Task item
In the entries below, find the lines that contain the word "judas" and copy them.
-- Extracted material follows --
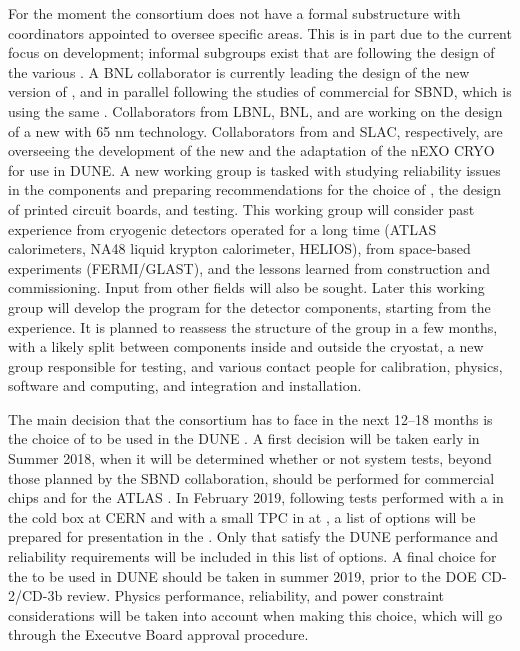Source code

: For the moment the  consortium does not have a formal substructure
with coordinators appointed to oversee specific areas. This is in part due
to the current focus on  development; informal subgroups exist that
are following the design of the various . 
A BNL collaborator is currently leading the
design of the new version of , and in parallel following the studies
of commercial  for SBND, which is using the same .  
Collaborators from LBNL, BNL, and \fnal are working on the design of a new   with 65 nm technology. 
Collaborators from \fnal and SLAC, respectively, %
are overseeing the development of the new   and 
the adaptation of the nEXO CRYO  
for use in DUNE. 
A new working group is tasked with studying reliability 
issues in the  components and preparing recommendations for the choice
of , the design of printed circuit boards, and testing. This working group
will consider past experience from cryogenic detectors operated for a long
time (ATLAS \lar calorimeters, NA48 liquid krypton calorimeter, HELIOS),
from space-based experiments (FERMI/GLAST), and the lessons learned from
 construction and commissioning. Input from other fields will
also be sought. Later this working group will develop the  program for the  detector
components, starting from the  experience. It is planned to
reassess the structure of the group in a few months, with a likely split
between components inside and outside the cryostat, a new group responsible
for testing, and various contact people for calibration, physics, software and
computing, and integration and installation.
 
The main decision that the consortium has to face in the next \numrange{12}{18} months
is the choice of  to be used in the DUNE . A first decision will
be taken early in Summer 2018, when it will be determined whether or not system
tests, beyond those planned by the SBND collaboration, should be performed for 
commercial  chips and for the ATLAS . In February 2019, following tests
performed with a   in the cold box at CERN and with a small TPC in
\lar at \fnal, a list of options will be prepared for presentation in the .
Only  that satisfy the DUNE performance and reliability requirements
will be included in this list of options. A final choice for the  to
be used in DUNE should be taken in summer 2019, prior to the DOE CD-2/CD-3b
review. Physics performance, reliability, and power constraint considerations
will be taken into account when making this choice, which will go through
the Executve Board approval procedure.
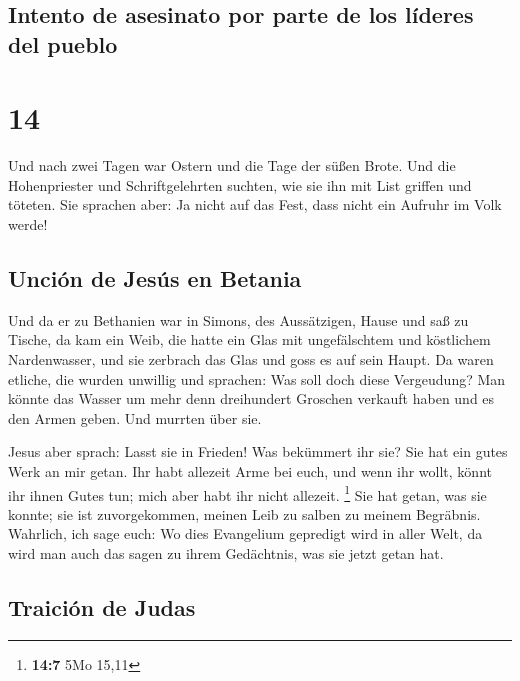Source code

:\hypertarget{intento-de-asesinato-por-parte-de-los-luxedderes-del-pueblo}{%
\subsection{Intento de asesinato por parte de los líderes del
pueblo}\label{intento-de-asesinato-por-parte-de-los-luxedderes-del-pueblo}}

\hypertarget{section-13}{%
\section{14}\label{section-13}}

 Und nach zwei Tagen war Ostern und die Tage der süßen
Brote. Und die Hohenpriester und Schriftgelehrten suchten, wie sie ihn
mit List griffen und töteten.  Sie sprachen aber: Ja nicht
auf das Fest, dass nicht ein Aufruhr im Volk werde!

\hypertarget{unciuxf3n-de-jesuxfas-en-betania}{%
\subsection{Unción de Jesús en
Betania}\label{unciuxf3n-de-jesuxfas-en-betania}}

 Und da er zu Bethanien war in Simons, des Aussätzigen,
Hause und saß zu Tische, da kam ein Weib, die hatte ein Glas mit
ungefälschtem und köstlichem Nardenwasser, und sie zerbrach das Glas und
goss es auf sein Haupt.  Da waren etliche, die wurden
unwillig und sprachen: Was soll doch diese Vergeudung? 
Man könnte das Wasser um mehr denn dreihundert Groschen verkauft haben
und es den Armen geben. Und murrten über sie.

 Jesus aber sprach: Lasst sie in Frieden! Was bekümmert
ihr sie? Sie hat ein gutes Werk an mir getan.  Ihr habt
allezeit Arme bei euch, und wenn ihr wollt, könnt ihr ihnen Gutes tun;
mich aber habt ihr nicht allezeit. \footnote{\textbf{14:7} 5Mo 15,11}
 Sie hat getan, was sie konnte; sie ist zuvorgekommen,
meinen Leib zu salben zu meinem Begräbnis.  Wahrlich, ich
sage euch: Wo dies Evangelium gepredigt wird in aller Welt, da wird man
auch das sagen zu ihrem Gedächtnis, was sie jetzt getan hat.

\hypertarget{traiciuxf3n-de-judas}{%
\subsection{Traición de Judas}\label{traiciuxf3n-de-judas}}


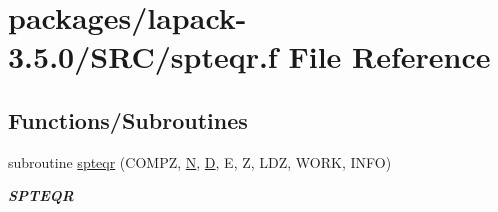 \hypertarget{spteqr_8f}{}\section{packages/lapack-\/3.5.0/\+S\+R\+C/spteqr.f File Reference}
\label{spteqr_8f}
\subsection*{Functions/\+Subroutines}
\begin{DoxyCompactItemize}
\item 
subroutine \hyperlink{group__realPTcomputational_ga72b5ecbbf9359796ae9368a141d2540c}{spteqr} (C\+O\+M\+P\+Z, \hyperlink{polmisc_8c_a0240ac851181b84ac374872dc5434ee4}{N}, \hyperlink{odrpack_8h_a7dae6ea403d00f3687f24a874e67d139}{D}, E, Z, L\+D\+Z, W\+O\+R\+K, I\+N\+F\+O)
\begin{DoxyCompactList}\small\item\em {\bfseries S\+P\+T\+E\+Q\+R} \end{DoxyCompactList}\end{DoxyCompactItemize}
-- Extracted material concluded --
Reply to the task
\hypertarget{traiciuxf3n-de-judas}{%
\subsection{Traición de Judas}\label{traiciuxf3n-de-judas}}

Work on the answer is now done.